→ Supplied material:
◆ ◆ ◆ ◆ ◆ ◆ ◆
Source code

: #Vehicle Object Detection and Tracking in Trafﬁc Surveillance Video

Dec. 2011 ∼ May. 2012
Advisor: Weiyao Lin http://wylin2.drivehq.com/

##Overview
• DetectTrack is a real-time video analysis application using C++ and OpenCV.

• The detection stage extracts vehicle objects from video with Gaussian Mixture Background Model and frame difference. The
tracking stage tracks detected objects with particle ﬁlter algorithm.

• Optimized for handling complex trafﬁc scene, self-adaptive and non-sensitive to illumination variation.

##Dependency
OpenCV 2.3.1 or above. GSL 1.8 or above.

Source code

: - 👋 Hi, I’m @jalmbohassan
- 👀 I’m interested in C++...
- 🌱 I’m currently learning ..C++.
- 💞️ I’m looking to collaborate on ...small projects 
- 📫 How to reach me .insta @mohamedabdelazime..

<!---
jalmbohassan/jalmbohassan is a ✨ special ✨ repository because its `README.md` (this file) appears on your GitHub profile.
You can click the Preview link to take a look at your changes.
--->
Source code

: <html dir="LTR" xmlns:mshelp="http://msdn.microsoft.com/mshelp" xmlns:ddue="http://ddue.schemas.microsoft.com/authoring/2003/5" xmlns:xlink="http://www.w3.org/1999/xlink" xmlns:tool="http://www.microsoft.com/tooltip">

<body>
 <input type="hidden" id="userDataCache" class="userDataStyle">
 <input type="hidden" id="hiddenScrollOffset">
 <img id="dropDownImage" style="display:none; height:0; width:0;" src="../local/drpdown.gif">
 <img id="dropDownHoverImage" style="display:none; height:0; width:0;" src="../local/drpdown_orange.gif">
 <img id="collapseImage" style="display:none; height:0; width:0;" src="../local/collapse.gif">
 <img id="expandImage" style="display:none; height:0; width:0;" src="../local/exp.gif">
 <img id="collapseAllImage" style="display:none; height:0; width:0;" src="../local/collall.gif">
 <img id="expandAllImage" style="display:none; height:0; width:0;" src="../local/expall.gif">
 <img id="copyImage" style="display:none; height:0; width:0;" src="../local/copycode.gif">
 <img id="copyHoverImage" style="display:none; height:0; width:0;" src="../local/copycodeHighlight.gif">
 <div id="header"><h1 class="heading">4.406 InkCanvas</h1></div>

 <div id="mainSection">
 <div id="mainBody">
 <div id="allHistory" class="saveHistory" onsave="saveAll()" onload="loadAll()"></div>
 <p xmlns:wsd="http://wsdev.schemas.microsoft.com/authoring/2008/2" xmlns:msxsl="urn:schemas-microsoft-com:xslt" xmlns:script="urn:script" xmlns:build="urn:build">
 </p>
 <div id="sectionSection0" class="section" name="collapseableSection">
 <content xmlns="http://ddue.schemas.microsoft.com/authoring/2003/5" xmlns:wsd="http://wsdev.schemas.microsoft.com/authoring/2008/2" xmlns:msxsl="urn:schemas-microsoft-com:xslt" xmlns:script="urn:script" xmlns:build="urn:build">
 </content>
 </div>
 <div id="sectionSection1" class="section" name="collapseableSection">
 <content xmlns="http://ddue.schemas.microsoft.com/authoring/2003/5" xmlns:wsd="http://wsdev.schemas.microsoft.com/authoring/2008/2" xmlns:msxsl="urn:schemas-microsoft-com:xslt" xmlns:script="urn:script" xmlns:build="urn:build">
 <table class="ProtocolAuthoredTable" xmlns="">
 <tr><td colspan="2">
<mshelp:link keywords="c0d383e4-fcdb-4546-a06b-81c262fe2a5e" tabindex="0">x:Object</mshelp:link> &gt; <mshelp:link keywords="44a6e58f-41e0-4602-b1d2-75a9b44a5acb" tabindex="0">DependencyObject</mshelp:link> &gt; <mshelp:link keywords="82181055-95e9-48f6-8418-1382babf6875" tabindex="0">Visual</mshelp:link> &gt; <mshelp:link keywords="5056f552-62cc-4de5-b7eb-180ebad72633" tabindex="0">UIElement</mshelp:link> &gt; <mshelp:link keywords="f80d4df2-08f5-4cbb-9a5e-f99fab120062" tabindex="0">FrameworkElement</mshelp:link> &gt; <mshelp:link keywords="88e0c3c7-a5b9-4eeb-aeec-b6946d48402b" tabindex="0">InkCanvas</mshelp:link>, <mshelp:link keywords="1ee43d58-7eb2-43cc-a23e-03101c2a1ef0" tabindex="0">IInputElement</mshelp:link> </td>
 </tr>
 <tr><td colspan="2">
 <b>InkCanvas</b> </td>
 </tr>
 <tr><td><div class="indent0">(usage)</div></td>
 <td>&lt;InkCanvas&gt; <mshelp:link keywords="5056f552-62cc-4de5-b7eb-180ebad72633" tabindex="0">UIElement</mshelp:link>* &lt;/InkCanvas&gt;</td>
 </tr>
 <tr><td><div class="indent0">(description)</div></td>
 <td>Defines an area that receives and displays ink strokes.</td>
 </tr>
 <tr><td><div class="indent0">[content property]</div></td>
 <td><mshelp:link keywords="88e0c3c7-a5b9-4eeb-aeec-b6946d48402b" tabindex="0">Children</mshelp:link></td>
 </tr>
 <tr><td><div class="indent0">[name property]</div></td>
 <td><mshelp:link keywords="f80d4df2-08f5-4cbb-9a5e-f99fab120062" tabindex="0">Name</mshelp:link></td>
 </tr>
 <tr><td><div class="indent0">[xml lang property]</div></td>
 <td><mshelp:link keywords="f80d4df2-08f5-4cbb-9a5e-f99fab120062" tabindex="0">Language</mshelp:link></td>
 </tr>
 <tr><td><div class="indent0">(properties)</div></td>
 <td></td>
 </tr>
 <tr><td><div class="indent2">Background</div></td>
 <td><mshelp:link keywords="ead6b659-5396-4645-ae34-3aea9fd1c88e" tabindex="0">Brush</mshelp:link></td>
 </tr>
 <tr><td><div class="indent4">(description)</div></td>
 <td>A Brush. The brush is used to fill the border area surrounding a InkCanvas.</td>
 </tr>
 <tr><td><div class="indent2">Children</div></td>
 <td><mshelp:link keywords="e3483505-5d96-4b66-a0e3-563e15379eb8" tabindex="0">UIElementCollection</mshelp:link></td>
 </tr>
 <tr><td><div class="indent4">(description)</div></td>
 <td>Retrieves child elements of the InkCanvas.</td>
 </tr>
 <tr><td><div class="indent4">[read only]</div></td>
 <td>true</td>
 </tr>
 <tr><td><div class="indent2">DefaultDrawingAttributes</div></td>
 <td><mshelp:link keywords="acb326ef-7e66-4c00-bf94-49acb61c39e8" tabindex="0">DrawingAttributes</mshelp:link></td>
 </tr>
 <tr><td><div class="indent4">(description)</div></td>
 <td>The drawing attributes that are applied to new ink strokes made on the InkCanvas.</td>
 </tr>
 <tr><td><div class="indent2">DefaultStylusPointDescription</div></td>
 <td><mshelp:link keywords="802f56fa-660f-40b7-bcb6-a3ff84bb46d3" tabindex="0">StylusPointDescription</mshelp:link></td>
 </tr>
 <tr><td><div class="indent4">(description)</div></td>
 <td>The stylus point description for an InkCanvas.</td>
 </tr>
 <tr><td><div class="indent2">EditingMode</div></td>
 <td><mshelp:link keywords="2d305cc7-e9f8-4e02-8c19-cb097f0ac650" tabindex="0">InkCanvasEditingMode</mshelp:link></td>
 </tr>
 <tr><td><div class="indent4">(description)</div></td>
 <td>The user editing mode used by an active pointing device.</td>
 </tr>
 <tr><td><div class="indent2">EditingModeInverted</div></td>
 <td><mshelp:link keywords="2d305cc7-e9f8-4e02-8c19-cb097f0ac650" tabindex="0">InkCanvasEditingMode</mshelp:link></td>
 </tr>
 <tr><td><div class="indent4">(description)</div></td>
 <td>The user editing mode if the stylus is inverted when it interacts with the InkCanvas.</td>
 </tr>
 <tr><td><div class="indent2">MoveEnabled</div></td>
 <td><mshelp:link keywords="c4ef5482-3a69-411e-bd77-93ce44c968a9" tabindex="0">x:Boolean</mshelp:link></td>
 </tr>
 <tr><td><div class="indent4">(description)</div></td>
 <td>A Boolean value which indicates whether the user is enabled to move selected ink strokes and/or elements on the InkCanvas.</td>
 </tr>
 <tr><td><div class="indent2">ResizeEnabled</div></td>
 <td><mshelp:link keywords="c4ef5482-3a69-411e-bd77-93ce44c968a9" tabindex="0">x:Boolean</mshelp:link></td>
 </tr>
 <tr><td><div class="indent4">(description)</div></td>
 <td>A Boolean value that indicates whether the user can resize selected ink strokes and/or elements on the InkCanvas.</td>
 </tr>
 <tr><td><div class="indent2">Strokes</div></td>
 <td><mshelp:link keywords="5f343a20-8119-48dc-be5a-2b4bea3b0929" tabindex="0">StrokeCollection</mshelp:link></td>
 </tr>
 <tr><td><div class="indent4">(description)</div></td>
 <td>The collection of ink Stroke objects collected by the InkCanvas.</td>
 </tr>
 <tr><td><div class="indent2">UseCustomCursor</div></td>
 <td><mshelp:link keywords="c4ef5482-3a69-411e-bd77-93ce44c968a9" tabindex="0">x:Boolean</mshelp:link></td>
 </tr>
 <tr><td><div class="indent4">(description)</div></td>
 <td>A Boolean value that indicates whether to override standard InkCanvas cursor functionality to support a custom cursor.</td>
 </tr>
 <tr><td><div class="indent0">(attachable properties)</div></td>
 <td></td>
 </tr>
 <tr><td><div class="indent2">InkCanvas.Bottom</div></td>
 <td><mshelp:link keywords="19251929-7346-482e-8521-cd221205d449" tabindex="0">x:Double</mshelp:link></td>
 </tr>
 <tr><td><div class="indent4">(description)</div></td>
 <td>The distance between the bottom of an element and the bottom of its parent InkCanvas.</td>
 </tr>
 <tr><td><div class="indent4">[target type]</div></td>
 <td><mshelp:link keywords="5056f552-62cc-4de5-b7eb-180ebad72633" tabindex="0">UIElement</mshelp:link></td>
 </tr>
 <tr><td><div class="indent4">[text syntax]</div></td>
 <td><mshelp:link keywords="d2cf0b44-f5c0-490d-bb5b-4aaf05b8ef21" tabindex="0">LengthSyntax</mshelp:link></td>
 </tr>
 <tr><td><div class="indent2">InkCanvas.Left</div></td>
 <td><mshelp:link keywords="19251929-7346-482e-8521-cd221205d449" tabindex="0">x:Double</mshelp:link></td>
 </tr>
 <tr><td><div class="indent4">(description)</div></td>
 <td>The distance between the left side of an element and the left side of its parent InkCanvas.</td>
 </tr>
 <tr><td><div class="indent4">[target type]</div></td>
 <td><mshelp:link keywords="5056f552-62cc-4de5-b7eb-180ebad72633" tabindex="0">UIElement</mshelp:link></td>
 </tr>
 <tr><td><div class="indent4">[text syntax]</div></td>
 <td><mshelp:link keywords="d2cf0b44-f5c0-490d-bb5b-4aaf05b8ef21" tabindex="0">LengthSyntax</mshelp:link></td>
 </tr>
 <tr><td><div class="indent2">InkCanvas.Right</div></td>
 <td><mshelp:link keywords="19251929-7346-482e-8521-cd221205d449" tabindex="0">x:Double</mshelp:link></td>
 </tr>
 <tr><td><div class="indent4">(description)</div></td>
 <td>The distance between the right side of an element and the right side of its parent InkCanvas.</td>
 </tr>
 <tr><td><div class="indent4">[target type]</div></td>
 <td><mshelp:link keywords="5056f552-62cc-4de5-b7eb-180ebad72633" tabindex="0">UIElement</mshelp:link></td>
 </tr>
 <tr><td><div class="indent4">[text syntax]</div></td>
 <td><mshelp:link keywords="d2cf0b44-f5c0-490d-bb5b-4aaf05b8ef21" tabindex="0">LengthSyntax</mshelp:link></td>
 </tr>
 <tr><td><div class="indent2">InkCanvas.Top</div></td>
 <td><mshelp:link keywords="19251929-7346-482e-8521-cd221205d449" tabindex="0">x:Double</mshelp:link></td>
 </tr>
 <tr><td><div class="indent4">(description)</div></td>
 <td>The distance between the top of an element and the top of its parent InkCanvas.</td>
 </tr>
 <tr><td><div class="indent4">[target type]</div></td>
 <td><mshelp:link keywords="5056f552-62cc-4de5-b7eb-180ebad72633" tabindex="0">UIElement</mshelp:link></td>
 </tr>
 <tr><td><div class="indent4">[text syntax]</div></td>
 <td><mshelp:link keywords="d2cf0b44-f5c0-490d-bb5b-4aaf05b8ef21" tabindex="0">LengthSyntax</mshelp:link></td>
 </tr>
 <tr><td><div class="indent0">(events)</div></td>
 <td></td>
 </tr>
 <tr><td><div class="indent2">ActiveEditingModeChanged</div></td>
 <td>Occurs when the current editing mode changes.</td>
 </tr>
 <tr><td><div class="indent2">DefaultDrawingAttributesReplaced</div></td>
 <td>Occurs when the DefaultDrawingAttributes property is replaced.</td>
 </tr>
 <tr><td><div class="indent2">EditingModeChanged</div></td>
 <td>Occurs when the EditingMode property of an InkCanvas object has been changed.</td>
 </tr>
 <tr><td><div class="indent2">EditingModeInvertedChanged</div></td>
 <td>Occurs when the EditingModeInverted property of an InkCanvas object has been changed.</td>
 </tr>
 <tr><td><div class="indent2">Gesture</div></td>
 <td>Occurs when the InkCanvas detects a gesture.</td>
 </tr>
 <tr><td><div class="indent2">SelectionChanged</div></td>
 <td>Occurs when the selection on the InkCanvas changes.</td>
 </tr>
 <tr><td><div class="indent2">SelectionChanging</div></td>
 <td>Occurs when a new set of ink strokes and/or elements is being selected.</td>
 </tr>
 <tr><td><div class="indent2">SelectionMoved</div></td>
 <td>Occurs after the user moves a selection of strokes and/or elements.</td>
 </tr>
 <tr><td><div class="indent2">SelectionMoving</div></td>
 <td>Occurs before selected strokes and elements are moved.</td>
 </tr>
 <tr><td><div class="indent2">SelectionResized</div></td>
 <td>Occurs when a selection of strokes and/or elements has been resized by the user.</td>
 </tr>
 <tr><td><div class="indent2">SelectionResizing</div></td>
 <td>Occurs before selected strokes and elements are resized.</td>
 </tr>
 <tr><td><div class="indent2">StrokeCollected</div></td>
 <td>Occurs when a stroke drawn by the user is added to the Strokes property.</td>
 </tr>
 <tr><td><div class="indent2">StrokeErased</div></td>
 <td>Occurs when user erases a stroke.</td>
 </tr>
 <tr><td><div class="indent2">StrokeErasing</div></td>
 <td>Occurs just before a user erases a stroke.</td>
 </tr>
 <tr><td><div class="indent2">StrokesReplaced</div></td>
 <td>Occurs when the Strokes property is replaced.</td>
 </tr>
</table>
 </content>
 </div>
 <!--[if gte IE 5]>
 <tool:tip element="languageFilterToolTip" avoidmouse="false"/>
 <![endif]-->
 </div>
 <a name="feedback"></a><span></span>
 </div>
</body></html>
◆ ◆ ◆ ◆ ◆ ◆ ◆
→ Activity:
The reply should consist of one number: how many lines of the material contain the word "been".

→ Solution for this problem:
3